- [Problem description]:
The exact lines from the start of the material below through the line holding "In collaborazione con il" are the answer; return those, pictures excluded.

- [Dataset entries]:
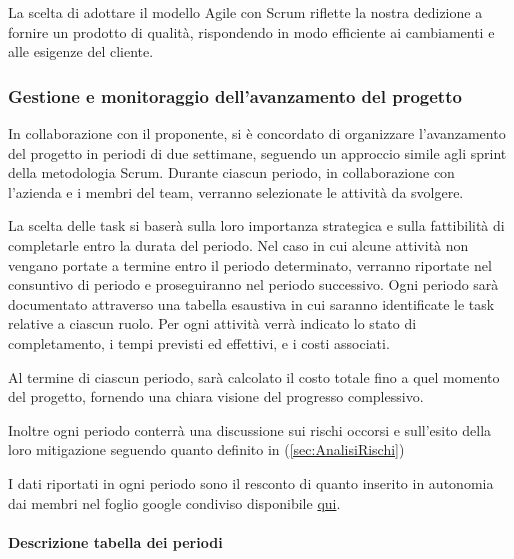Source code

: La scelta di adottare il modello Agile con Scrum riflette la nostra dedizione a fornire un prodotto di qualità, rispondendo in modo efficiente ai cambiamenti e alle esigenze del cliente.

\subsubsection{Gestione e monitoraggio dell'avanzamento del progetto}
In collaborazione con il proponente, si è concordato di organizzare l'avanzamento del progetto in periodi di due settimane, seguendo un approccio simile agli sprint della metodologia Scrum. Durante ciascun periodo, in collaborazione con l'azienda e i membri del team, verranno selezionate le attività da svolgere.

La scelta delle task si baserà sulla loro importanza strategica e sulla fattibilità di completarle entro la durata del periodo. Nel caso in cui alcune attività non vengano portate a termine entro il periodo determinato, verranno riportate nel consuntivo di periodo e proseguiranno nel periodo successivo.
Ogni periodo sarà documentato attraverso una tabella esaustiva in cui saranno identificate le task relative a ciascun ruolo. Per ogni attività verrà indicato lo stato di completamento, i tempi previsti ed effettivi, e i costi associati.



Al termine di ciascun periodo, sarà calcolato il costo totale fino a quel momento del progetto, fornendo una chiara visione del progresso complessivo.

Inoltre ogni periodo conterrà una discussione sui rischi occorsi e sull'esito della loro mitigazione seguendo quanto definito in (\ref{sec:AnalisiRischi})

I dati riportati in ogni periodo sono il resconto di quanto inserito in autonomia dai membri nel foglio google condiviso disponibile
\href{https://docs.google.com/spreadsheets/d/1gbGCTKO6tLKN7lI9kTZHLpoItniJIi9X/edit?usp=sharing&ouid=104272518979154193028&rtpof=true&sd=true}{qui}.

\paragraph{Descrizione tabella dei periodi}\label{sec:DescrTabella}\hspace{1pt}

- [Finished exercise]:
Source code

: La scelta di adottare il modello Agile con Scrum riflette la nostra dedizione a fornire un prodotto di qualità, rispondendo in modo efficiente ai cambiamenti e alle esigenze del cliente.

\subsubsection{Gestione e monitoraggio dell'avanzamento del progetto}
In collaborazione con il proponente, si è concordato di organizzare l'avanzamento del progetto in periodi di due settimane, seguendo un approccio simile agli sprint della metodologia Scrum. Durante ciascun periodo, in collaborazione con l'azienda e i membri del team, verranno selezionate le attività da svolgere.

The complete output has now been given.